Taiwan may be far from the concrete jungle and cosmopolitan cities that I have been to. But, the distinct Chinese culture with a mix of Japanese influence in their fashion scene, food, and discipline made this city more interesting and attractive. The weather can get crazy in this island, but that will not stop you from wandering around. I promise to be back in Taiwan and visit the places I was not able to go to because of heavy rain.
- Change ALL your Philippine peso (in case you are bringing this currency) at the airport– both Taoyuan and Songshan- because there are no money changers scattered around the island. You can ONLY change the said currency in banks which would operate on weekdays only. As for US dollars, you can have your money change in Shin Kong Mitsukoshi, Taipei 101 Mall, CityInn Hotel in Ximending, and airports anytime. Don’t forget to bring your passport!
- The saying that “Taiwan is boring” is a myth. Taipei, Taiwan is so awesome that I am already planning when to go back and what to do. I admit that at first I was kind of hesitant to visit Taiwan, but when I started to do my research on where to go and what to do, I was hoping that I could squeeze in more time to visit every place that I have discovered. Taiwan is a country for everyone and every type of person will fit in here. If you are after the glitz and glam of the city, you can just stay in Taipei. Be more adventurous and discover the rich culture of Taiwan, then head east to Ruifang District. Looking for a chill and relaxing atmosphere, go down south to Taichung.
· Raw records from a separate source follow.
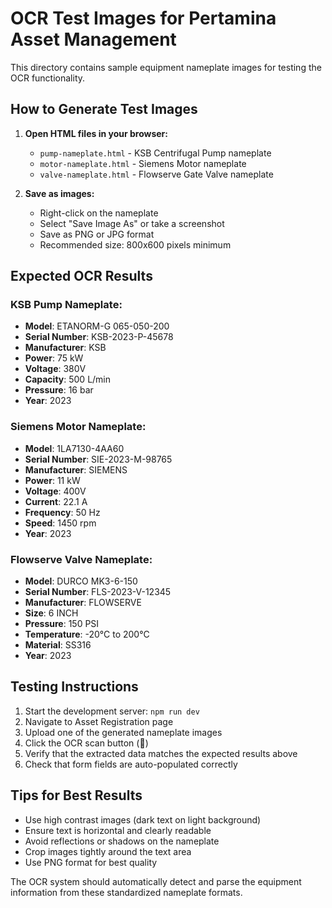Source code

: # OCR Test Images for Pertamina Asset Management

This directory contains sample equipment nameplate images for testing the OCR functionality.

## How to Generate Test Images

1. **Open HTML files in your browser:**
   - `pump-nameplate.html` - KSB Centrifugal Pump nameplate
   - `motor-nameplate.html` - Siemens Motor nameplate  
   - `valve-nameplate.html` - Flowserve Gate Valve nameplate

2. **Save as images:**
   - Right-click on the nameplate
   - Select "Save Image As" or take a screenshot
   - Save as PNG or JPG format
   - Recommended size: 800x600 pixels minimum

## Expected OCR Results

### KSB Pump Nameplate:
- **Model**: ETANORM-G 065-050-200
- **Serial Number**: KSB-2023-P-45678
- **Manufacturer**: KSB
- **Power**: 75 kW
- **Voltage**: 380V
- **Capacity**: 500 L/min
- **Pressure**: 16 bar
- **Year**: 2023

### Siemens Motor Nameplate:
- **Model**: 1LA7130-4AA60
- **Serial Number**: SIE-2023-M-98765
- **Manufacturer**: SIEMENS
- **Power**: 11 kW
- **Voltage**: 400V
- **Current**: 22.1 A
- **Frequency**: 50 Hz
- **Speed**: 1450 rpm
- **Year**: 2023

### Flowserve Valve Nameplate:
- **Model**: DURCO MK3-6-150
- **Serial Number**: FLS-2023-V-12345
- **Manufacturer**: FLOWSERVE
- **Size**: 6 INCH
- **Pressure**: 150 PSI
- **Temperature**: -20°C to 200°C
- **Material**: SS316
- **Year**: 2023

## Testing Instructions

1. Start the development server: `npm run dev`
2. Navigate to Asset Registration page
3. Upload one of the generated nameplate images
4. Click the OCR scan button (📄)
5. Verify that the extracted data matches the expected results above
6. Check that form fields are auto-populated correctly

## Tips for Best Results

- Use high contrast images (dark text on light background)
- Ensure text is horizontal and clearly readable
- Avoid reflections or shadows on the nameplate
- Crop images tightly around the text area
- Use PNG format for best quality

The OCR system should automatically detect and parse the equipment information from these standardized nameplate formats.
- Taipei or Ximending, specifically, is a Japanese-influenced street filled with delicious food and thrift shops. Ximending is the place to be! This is the equivalent of Seoul’s Myeongdong or Japan’s Shinjuku. Iconic for its pedestrian shopping haven, you will see millenials strolling around here from late afternoon till past midnight. International brands like H&M, Uniqlo, Nike, The Face Shop, Adidas and the like are located here. Taiwan is the perfect melting pot for street food and Ximending is where you will find most of them. The food carts are on the move so if you decide to get the same street food, just look around, the Xian Sheng or Da Jie is just around the corner. The famous Modern Toilet Restaurant, which is initially included in the itinerary, but later on we decided not to go, is also found here.We were right on time for H&M Taipei flagship store’s opening day and was able to go around their 5-storey building (and bought an emerald green slip dress!). Local stores were also everywhere. From cellphone trinkets to the latest clothing trend, you want it, they have it here. I can’t believe I was able to cop a pair of over-the-knee boots for only 370NTD or 577php/$12. It was originally 390NTD, but the stinginess in me couldn’t resist to haggle. So, yes, you can haggle!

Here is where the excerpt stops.